Es que verá usted, señor Sinnot, para mi usted es como el súmum de la sabiduría viviente, usted se pasea con toda esa sabiduría a cuestas y yo se que tiene muchos años de estudio en su haber y un doctorado en una universidad muy importante de Alemania y hasta ha hecho la primera traducción de la Poética de Aristóteles del griego al español (todas las que se hicieron antes fueron del griego al alemán o al italiano y después recién al español) ; pero también se que usted es esa persona que le puso de nombre “Antígona” a su hija, entonces eso me da la esperanza de que sea humano. Y si usted viera esto diría que es una redacción mediocre porque repito demasiadas veces la palabra “usted”, pero eso no importa ahora, mire, yo cuando estaba frente a USTED en ese exámen y tenía que declinar esos sustantivos en griego y no me salían me sentía…como explicarle…como si me fuera metamorfoseando en una cucaracha de esas chiquititas (rubia como en mis pesadillas para colmo) e insignificante, y tenía ganas de escurrirme con mis antenitas y que usted me aplastara rápido con su enorme zapato para no tener que pasar más verguenza, en serio le digo.

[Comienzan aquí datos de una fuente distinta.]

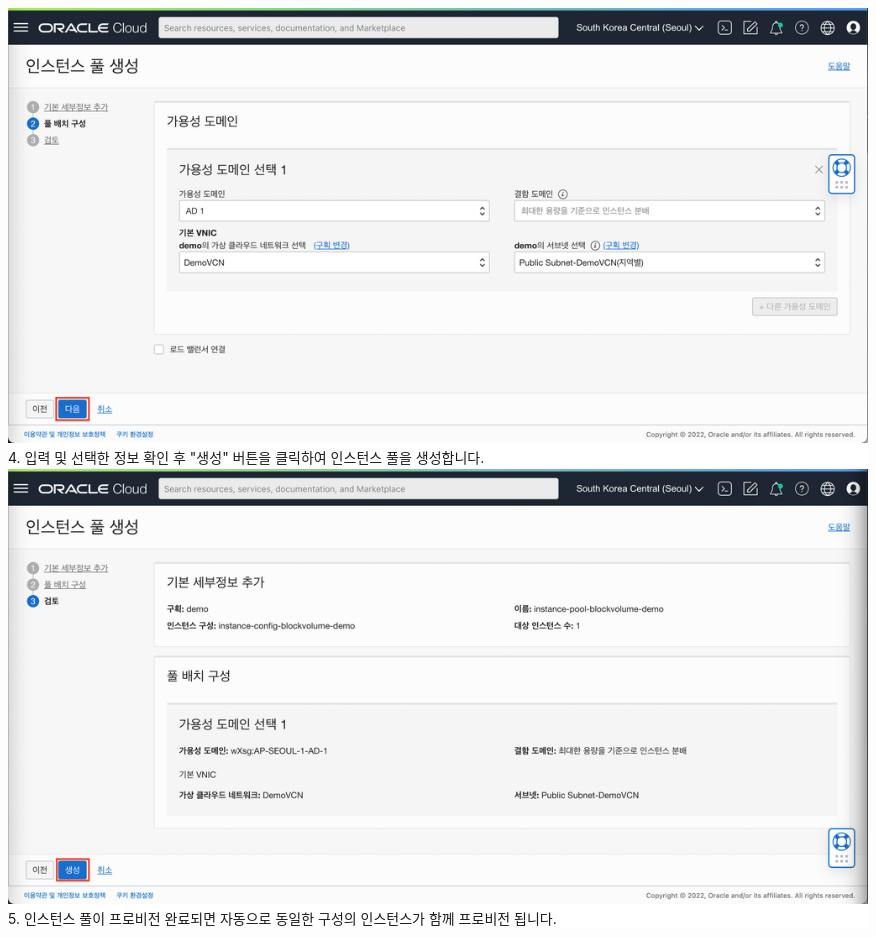    ![](/assets/img/infrastructure/2022/oci-autoscaling-create-instance-pool-3.png " ")
4. 입력 및 선택한 정보 확인 후 "생성" 버튼을 클릭하여 인스턴스 풀을 생성합니다.
   ![](/assets/img/infrastructure/2022/oci-autoscaling-create-instance-pool-4.png " ")
5. 인스턴스 풀이 프로비전 완료되면 자동으로 동일한 구성의 인스턴스가 함께 프로비전 됩니다.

Ya se que tal vez usted, de leer esto estaría más bien pensando en que podría interrogarme acerca del verbo del título verdad? A lo que yo le respondería que “escuchar” viene del latín “auscultare” y el grupo consonántico “ch” se forma a partir de un fenómeno de Yod IV, y el wau contribuye a cerrar un grado la “a” inicial para que quede “e”.
Pero ojalá me escuche de veras, esto es lo que quiero decirle: reciba mi trabajo práctico con benevolencia por favor.
No me haga llorar de nuevo.
Nada más.

Muchas gracias por escucharme, buenas noches señor Sinnott.